No one knew what Lyme disease was when Stephen Barthold's daughter was diagnosed with it in 1978. At the time, Barthold and his family were living in Connecticut, the state where the cause of the tickborne disease would be identified four years later.
While a course of antibiotics for an unrelated infection cured his daughter, the father remained intrigued. Today, with 30 years of research and more than 100 papers on Lyme disease under his belt, Barthold, a veterinary pathologist with a joint appointment in the schools of Medicine and Veterinary Medicine, is recognized as one of the leading authorities on how the Lyme bacterium interacts with the hosts it infects.
When he arrived at UC Davis in 1997, Barthold lost no time in creating an ideal home for the kind of interdisciplinary work his research program requires: UC Davis Center for Comparative Medicine.
Housed on the west side of the Davis campus, the unique teaching and research complex draws faculty from the schools of Medicine and Veterinary Medicine to focus on infectious disease and cancer research.
"We take advantage of the concept of ‘one medicine.' That is, since nearly every human disease has an animal counterpart, what we learn from one benefits the other," explains Barthold, who was recruited from Yale School of Medicine to become the center's founding director.
With 23,305 human cases reported to the CDC in 2005, Lyme disease is now the most common vector-borne disease in the United States. Infection is very common among domestic animals, as well. When treated with antibiotics early, it can usually be eradicated.
But, says Barthold, "our work has shown that in the absence of antibiotic treatment, 100 percent of animals infected with Lyme bacteria remain infected even though they have a perfectly functional immune response."
Working with mice, Barthold has found that the bacteria, Borrelia burgdorferi, "literally integrate themselves into collagen tissue. They colonize little spots here and there: one joint, but not another; nervous tissue; the heart. It varies from individual to individual, which explains the disease's highly variable clinical manifestations."
In a study to be published later this year, Barthold outlines his discovery that even after long-term antibiotic treatment, bacteria hidden in collagen tissue are still viable and infectious. "We're trying to be careful in what we claim," he says, "but these findings will be controversial."
Modern foe; old friend
Jay Solnick is one of the 11 faculty members affiliated with the center. An infectious-disease physician with a joint appointment in the medical school's Internal Medicine and Medical Microbiology departments, Solnick works with rhesus macaques to study the unusual interactions between Helicobacter pylori – the bacterium responsible for stomach ulcers and some stomach cancers – and the primates it colonizes.
A century or two ago, virtually everyone was infected for life by H. pylori, "yet clinical problems were a non-issue then," Solnick explains. Stomach ulcer disease was virtually unknown, and few people ever grew old enough to get stomach cancer.

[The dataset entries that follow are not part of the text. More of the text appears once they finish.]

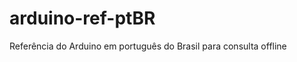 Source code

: arduino-ref-ptBR
================

Referência do Arduino em português do Brasil para consulta offline
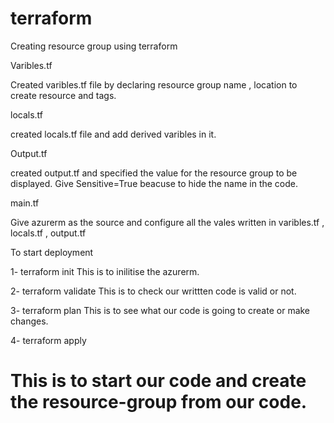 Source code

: # terraform

Creating resource group using terraform


Varibles.tf

Created varibles.tf file by declaring resource group name , 
location to create resource and tags.


locals.tf

created locals.tf file and add derived varibles in it.


Output.tf

created output.tf and specified the value for the resource group to 
be displayed.
Give Sensitive=True beacuse to hide the name in the code.

main.tf

Give azurerm as the source and configure all the vales written in
varibles.tf , locals.tf , output.tf

To start deployment

 1- terraform init
 This is to inilitise the azurerm.

 2- terraform validate
 This is to check our writtten code is valid or not.

 3- terraform plan
 This is to see what our code is going to create or make changes.

 4- terraform apply 

 This is to start our code and create the resource-group from our code.
=======
  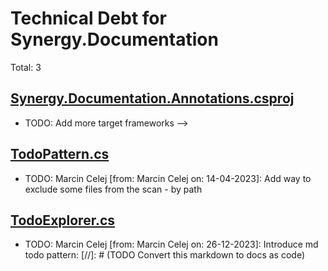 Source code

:﻿# Technical Debt for Synergy.Documentation

Total: 3

## [Synergy.Documentation.Annotations.csproj](../../../Synergy.Documentation.Annotations/Synergy.Documentation.Annotations.csproj)
- TODO: Add more target frameworks -->

## [TodoPattern.cs](../../../Synergy.Documentation/Todos/Patterns/TodoPattern.cs)
- TODO: Marcin Celej [from: Marcin Celej on: 14-04-2023]: Add way to exclude some files from the scan - by path

## [TodoExplorer.cs](../../../Synergy.Documentation/Todos/TodoExplorer.cs)
- TODO: Marcin Celej [from: Marcin Celej on: 26-12-2023]: Introduce md todo pattern: [//]: # (TODO Convert this markdown to docs as code)
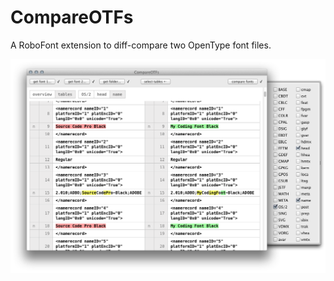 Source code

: CompareOTFs
===========

A RoboFont extension to diff-compare two OpenType font files.

![](docs/screenshot.png)
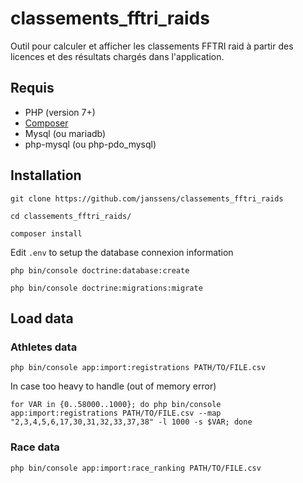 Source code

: # classements_fftri_raids

Outil pour calculer et afficher les classements FFTRI raid 
à partir des licences et des résultats chargés dans l'application.

## Requis
* PHP (version 7+)
* [Composer](https://getcomposer.org/)
* Mysql (ou mariadb)
* php-mysql (ou php-pdo_mysql)

## Installation

``git clone https://github.com/janssens/classements_fftri_raids``

``cd classements_fftri_raids/``

``composer install ``

Edit ``.env`` to setup the database connexion information

``php bin/console doctrine:database:create``

``php bin/console doctrine:migrations:migrate``

## Load data

### Athletes data

``php bin/console app:import:registrations PATH/TO/FILE.csv``

In case too heavy to handle (out of memory error)

``for VAR in {0..58000..1000}; do php bin/console app:import:registrations PATH/TO/FILE.csv --map "2,3,4,5,6,17,30,31,32,33,37,38" -l 1000 -s $VAR; done``

### Race data

``php bin/console app:import:race_ranking PATH/TO/FILE.csv``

"Given that you had almost universal colonization with Helicobacter – both in humans and in a range of mammals – it's reasonable to suspect that the bacteria confer some kind of benefit."
What particularly piques Solnick's interest is how the pathogen and the host adapt to each other during the course of a lifelong infection in the stomach, an exceptionally hostile environment. One of his discoveries is that a certain gene cluster in H. pylori's DNA triggers the stomach's mucous lining to step up production of various antimicrobial molecules.
"It's a little bit paradoxical," Solnick says. "The cluster is inherited and Helicobacter pick it up over generations, so we know it must be advantageous. Yet you'd think that triggering an antimicrobial response would work against it."
His theory? While Helicobacter may be resistant to the host's defenses, other bacteria probably are not. "Helicobacter may be trying to carve out its own niche by modulating the competing flora," he says.
Indeed, recent evidence suggests that H. pylori might protect against various ailments, including intestinal diseases, asthma and possibly even cancer of the esophagus.
Solnick is treading on contentious ground. "The GI community is opposed to the idea that Helicobacter has any benefits at all," he says.
Even if he can show that it does, the fact remains that the bacteria cause stomach cancer in 3 percent of the humans they infect.
In response, Solnick and colleagues from UC Davis and Mexico are looking for biomarkers in stored samples of human serum that might correlate with cases of gastric cancer.
"The Holy Grail of Helicobacter research is to find some way of knowing who will eventually get stomach cancer," he says. "If we can do that, we can eradicate the bacteria in those individuals, and that would have a huge impact on human health."
A decade of teaching, research
It's innovative research like Solnick's that the Center for Comparative Medicine was designed to support, says Barthold. In the 10 years since the center opened its doors, its eclectic mix of projects and expertise has created a rich environment for graduate education and biomedical research – a role that's more important now than ever before, he says.
"With 60 percent of NIH funding involving animal counterparts of human disease, there's a need for what we're doing," he says. "Here we're investigating infectious diseases from the human and veterinary medical perspectives in the same building. The center is truly unique."